While at Invesco, Woodford successfully predicted the mid-Nineties dotcom bubble and the 2008 Global Financial Crisis. He consistently obtained high returns on investments, became a widely respected and influential figure, and was awarded the CBE in the 2013 Birthday Honours for services to the economy. Even up to the day that his flagship equity income fund was suspended, he was being listed on the Wealth 50 list of recommended best-buy funds by the investment supermarket Hargreaves Lansdown, Britain’s largest retail investment platform.
So, where did it all go so wrong? A Sunday Times report on March 3 2019 drew attention to a multitude of under-performing and illiquid assets among WEIF’s holdings. A subsequent run of investor withdrawals or redemptions led to suspension of all investor dealing by WEIF by June 3 2019. This suspension was triggered by attempts by Kent County Council to withdraw an investment valued at £224 million. WEIF’s assets were frozen- these were valued at £3.1 billion on August 31 2019. WEIF investors were unable to withdraw their invested money from June 3 2019 onwards. Despite this, Woodford continued to take in his management fees, adding to investors’ anger and frustration.

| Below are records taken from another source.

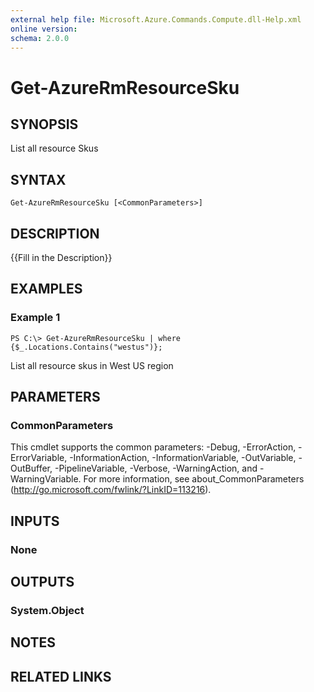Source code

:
 ```yaml
---
external help file: Microsoft.Azure.Commands.Compute.dll-Help.xml
online version: 
schema: 2.0.0
---
```


# Get-AzureRmResourceSku

## SYNOPSIS
List all resource Skus

## SYNTAX

```
Get-AzureRmResourceSku [<CommonParameters>]
```

## DESCRIPTION
{{Fill in the Description}}

## EXAMPLES

### Example 1
```
PS C:\> Get-AzureRmResourceSku | where {$_.Locations.Contains("westus")};
```

List all resource skus in West US region

## PARAMETERS

### CommonParameters
This cmdlet supports the common parameters: -Debug, -ErrorAction, -ErrorVariable, -InformationAction, -InformationVariable, -OutVariable, -OutBuffer, -PipelineVariable, -Verbose, -WarningAction, and -WarningVariable. For more information, see about_CommonParameters (http://go.microsoft.com/fwlink/?LinkID=113216).

## INPUTS

### None

## OUTPUTS

### System.Object

## NOTES

## RELATED LINKS

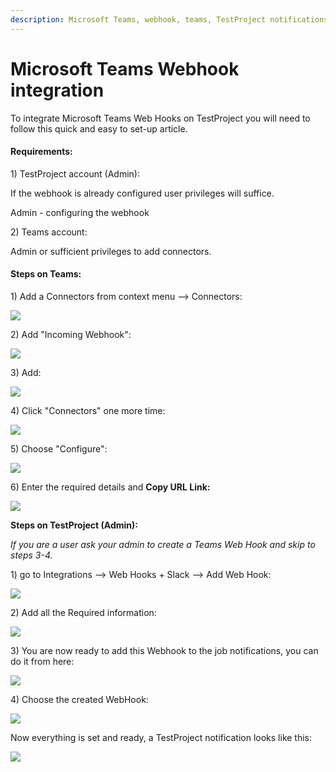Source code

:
 ```yaml
---
description: Microsoft Teams, webhook, teams, TestProject notifications
---
```


# Microsoft Teams Webhook integration

To integrate Microsoft Teams Web Hooks on TestProject you will need to follow this quick and easy to set-up article.

#### **Requirements:** <a href="#h_d9da62f024" id="h_d9da62f024"></a>

1\) TestProject account (Admin):

If the webhook is already configured user privileges will suffice.

Admin - configuring the webhook

2\) Teams account:

Admin or sufficient privileges to add connectors.

#### **Steps on Teams:** <a href="#h_9ffac7326a" id="h_9ffac7326a"></a>

1\) Add a Connectors from context menu --> Connectors:

![](<../../.gitbook/assets/image (468) (2).png>)

2\) Add "Incoming Webhook":

![](<../../.gitbook/assets/image (461) (2).png>)

3\) Add:

![](<../../.gitbook/assets/image (467) (1) (1).png>)

4\) Click "Connectors" one more time:

![](<../../.gitbook/assets/image (476) (2).png>)

5\) Choose "Configure":

![](<../../.gitbook/assets/image (469) (2).png>)

6\) Enter the required details and **Copy URL Link:**

![](<../../.gitbook/assets/image (460) (2).png>)

**Steps on TestProject (Admin):**

_If you are a user ask your admin to create a Teams Web Hook and skip to steps 3-4._

1\) go to Integrations --> Web Hooks + Slack --> Add Web Hook:

![](<../../.gitbook/assets/image (474) (2).png>)

2\) Add all the Required information:

![](<../../.gitbook/assets/image (464) (2).png>)

3\) You are now ready to add this Webhook to the job notifications, you can do it from here:

![](<../../.gitbook/assets/image (449) (1).png>)

4\) Choose the created WebHook:

![](<../../.gitbook/assets/image (455) (2).png>)

Now everything is set and ready, a TestProject notification looks like this:

![](<../../.gitbook/assets/image (450) (1).png>)
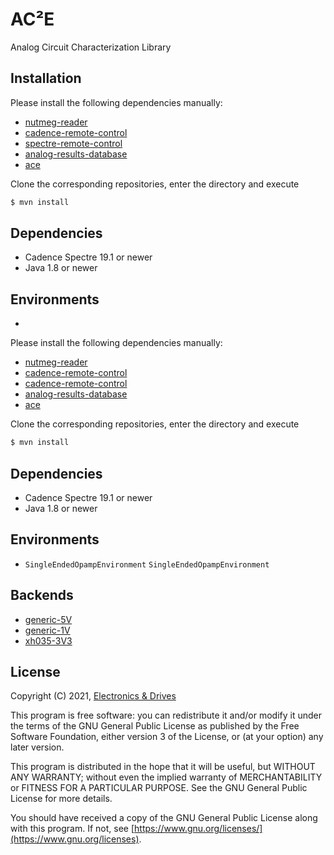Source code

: # AC²E

Analog Circuit Characterization Library

## Installation


Please install the following dependencies manually:

- [nutmeg-reader](https://github.com/electronics-and-drives/nutmeg-reader) 
- [cadence-remote-control](https://github.com/electronics-and-drives/cadence-remote-control) 
- [spectre-remote-control](https://github.com/electronics-and-drives/spectre-remote-control) 
- [analog-results-database](https://github.com/electronics-and-drives/analog-results-database) 
- [ace](https://github.com/matthschw/ace) 

Clone the corresponding repositories, enter the directory and execute

```bash
$ mvn install
```
## Dependencies

- Cadence Spectre 19.1 or newer
- Java 1.8 or newer

## Environments

- 

Please install the following dependencies manually:

- [nutmeg-reader](https://github.com/electronics-and-drives/nutmeg-reader) 
- [cadence-remote-control](https://github.com/electronics-and-drives/cadence-remote-control) 
- [cadence-remote-control](https://github.com/electronics-and-drives/spectre-remote-control) 
- [analog-results-database](https://github.com/electronics-and-drives/analog-results-database) 
- [ace](https://github.com/matthschw/ace) 

Clone the corresponding repositories, enter the directory and execute

```bash
$ mvn install
```
## Dependencies

- Cadence Spectre 19.1 or newer
- Java 1.8 or newer

## Environments

- `SingleEndedOpampEnvironment`
`SingleEndedOpampEnvironment`

## Backends

- [generic-5V](https://github.com/matthschw/ace-generic-5V)
- [generic-1V](https://github.com/matthschw/ace-generic-1V)
- [xh035-3V3](https://gitlab-forschung.reutlingen-university.de/eda/ace-xh035-3v3)

## License

Copyright (C) 2021, [Electronics & Drives](https://www.electronics-and-drives.de/)

This program is free software: you can redistribute it and/or modify
it under the terms of the GNU General Public License as published by
the Free Software Foundation, either version 3 of the License, or
(at your option) any later version.

This program is distributed in the hope that it will be useful,
but WITHOUT ANY WARRANTY; without even the implied warranty of
MERCHANTABILITY or FITNESS FOR A PARTICULAR PURPOSE.  See the
GNU General Public License for more details.

You should have received a copy of the GNU General Public License
along with this program. If not, see 
[https://www.gnu.org/licenses/](https://www.gnu.org/licenses).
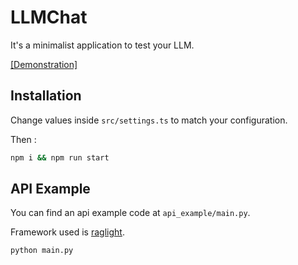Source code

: # LLMChat

It's a minimalist application to test your LLM.

[[Demonstration]](./media/raglight_chat.mov)

## Installation

Change values inside `src/settings.ts` to match your configuration.

Then :

```bash
npm i && npm run start
```

## API Example

You can find an api example code at `api_example/main.py`.

Framework used is [raglight](https://pypi.org/project/raglight/).

```bash
python main.py
```
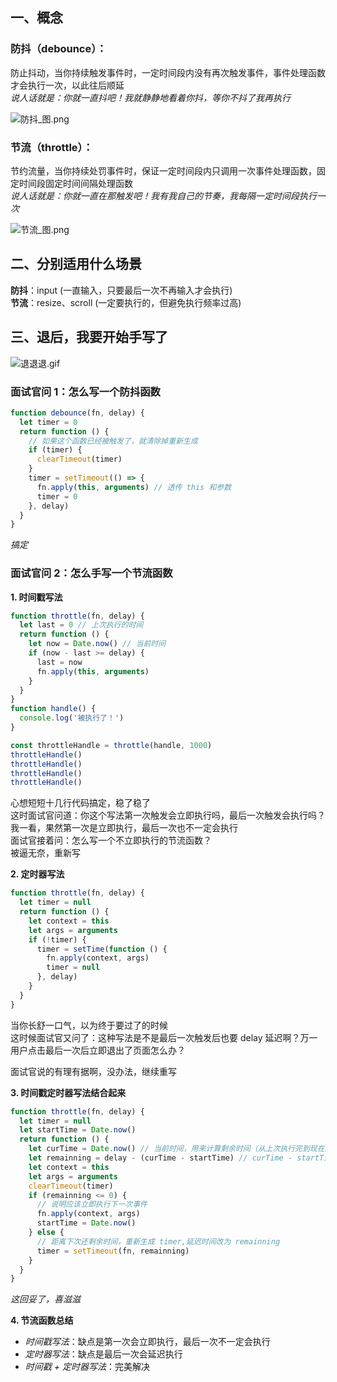 ## 一、概念

### **防抖（debounce）**：

防止抖动，当你持续触发事件时，一定时间段内没有再次触发事件，事件处理函数才会执行一次，以此往后顺延  
_说人话就是：你就一直抖吧！我就静静地看着你抖，等你不抖了我再执行_

![防抖_图.png](https://p9-juejin.byteimg.com/tos-cn-i-k3u1fbpfcp/3d40929134924879a9d1663f6070e9bb~tplv-k3u1fbpfcp-watermark.image?)

### **节流（throttle）**：

节约流量，当你持续处罚事件时，保证一定时间段内只调用一次事件处理函数，固定时间段固定时间间隔处理函数  
_说人话就是：你就一直在那触发吧！我有我自己的节奏，我每隔一定时间段执行一次_

![节流_图.png](https://p9-juejin.byteimg.com/tos-cn-i-k3u1fbpfcp/27bd4b46d77f4b0299383a5c5db581c9~tplv-k3u1fbpfcp-watermark.image?)

## 二、分别适用什么场景

**防抖**：input (一直输入，只要最后一次不再输入才会执行)  
**节流**：resize、scroll (一定要执行的，但避免执行频率过高)

## 三、退后，我要开始手写了

![退退退.gif](https://p6-juejin.byteimg.com/tos-cn-i-k3u1fbpfcp/2750d8bcbe0c41f7aa23319ea330797d~tplv-k3u1fbpfcp-watermark.image?)

### **面试官问 1：怎么写一个防抖函数**

```js
function debounce(fn, delay) {
  let timer = 0
  return function () {
    // 如果这个函数已经被触发了，就清除掉重新生成
    if (timer) {
      clearTimeout(timer)
    }
    timer = setTimeout(() => {
      fn.apply(this, arguments) // 透传 this 和参数
      timer = 0
    }, delay)
  }
}
```

_搞定_

### **面试官问 2：怎么手写一个节流函数**

**1. 时间戳写法**

```js
function throttle(fn, delay) {
  let last = 0 // 上次执行的时间
  return function () {
    let now = Date.now() // 当前时间
    if (now - last >= delay) {
      last = now
      fn.apply(this, arguments)
    }
  }
}
function handle() {
  console.log('被执行了！')
}

const throttleHandle = throttle(handle, 1000)
throttleHandle()
throttleHandle()
throttleHandle()
throttleHandle()
```

心想短短十几行代码搞定，稳了稳了  
这时面试官问道：你这个写法第一次触发会立即执行吗，最后一次触发会执行吗？  
我一看，果然第一次是立即执行，最后一次也不一定会执行  
面试官接着问：怎么写一个不立即执行的节流函数？  
被逼无奈，重新写

**2. 定时器写法**

```js
function throttle(fn, delay) {
  let timer = null
  return function () {
    let context = this
    let args = arguments
    if (!timer) {
      timer = setTime(function () {
        fn.apply(context, args)
        timer = null
      }, delay)
    }
  }
}
```

当你长舒一口气，以为终于要过了的时候  
这时候面试官又问了：这种写法是不是最后一次触发后也要 delay 延迟啊？万一用户点击最后一次后立即退出了页面怎么办？

面试官说的有理有据啊，没办法，继续重写

**3. 时间戳定时器写法结合起来**

```js
function throttle(fn, delay) {
  let timer = null
  let startTime = Date.now()
  return function () {
    let curTime = Date.now() // 当前时间，用来计算剩余时间（从上次执行完到现在还有多久执行下次函数）
    let remainning = delay - (curTime - startTime) // curTime - startTime 本次间隔已经过去多久
    let context = this
    let args = arguments
    clearTimeout(timer)
    if (remainning <= 0) {
      // 说明应该立即执行下一次事件
      fn.apply(context, args)
      startTime = Date.now()
    } else {
      // 距离下次还剩余时间，重新生成 timer,延迟时间改为 remainning
      timer = setTimeout(fn, remainning)
    }
  }
}
```

_这回妥了，喜滋滋_

**4. 节流函数总结**

- _时间戳写法_：缺点是第一次会立即执行，最后一次不一定会执行
- _定时器写法_：缺点是最后一次会延迟执行
- _时间戳 + 定时器写法_：完美解决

Woodford had diversified his investment portfolio to include higher risk investments in small, speculative, and often private and unlisted companies-in particular, biotech and healthcare startups, which require a high level of specialist knowledge. This also led him to be in breach of regulatory limits on his holdings of unquoted stocks. This strategy starkly contrasted with Buffett’s focus on long-term investment in high-quality, blue-chip companies with excellent track records. It also did not meet Woodford’s own stated belief in the proper valuation of a business as the most reliable predictor of future investment return. If anything, many of the businesses that he was investing in may have been over-valued.
Now, back to the basics. An investment fund is a pooled investment of money from a variety of individuals and corporate institutions. A professional fund manager typically invests this money in a wide range of assets (UK shares, global shares, bonds, cash, property) and actively manages the resulting diversified portfolio, both to spread risk across various sectors and to maximise the returns on investors’ money. Fund management carries the risk that money invested can easily be lost and that returns are by no means guaranteed. All of this should be familiar to those who diligently read through the small print of investment documents.
Woodford’s spectacular failure has brought financial distress to hundreds of thousands of investors. Link will start selling off WEIF’s assets from January 17 2020, thereby giving investors the required three months’ notice. Investors are not likely to get all, or even most, of their money back, as the market value of WEIF’s assets is likely to have fallen significantly. However, the Financial Services Compensation Scheme (FSCS) can provide compensation cover of up to £85,000 per eligible person per authorised financial services firm that has collapsed, but only after it is satisfied that the firm lacks sufficient assets to meet any claims against it.
The message is clear. Investment is a risky business. The type of investment and the fund manager you choose depends on how much risk you are prepared to accept and how long you are prepared to invest your money for-in other words, whether you are seeking income or capital growth. A track record of highly successful investments does not prevent a fund manager from changing behaviour and adopting a riskier strategy, with all its undesirable “collateral” side effects, which may include you. You have been warned.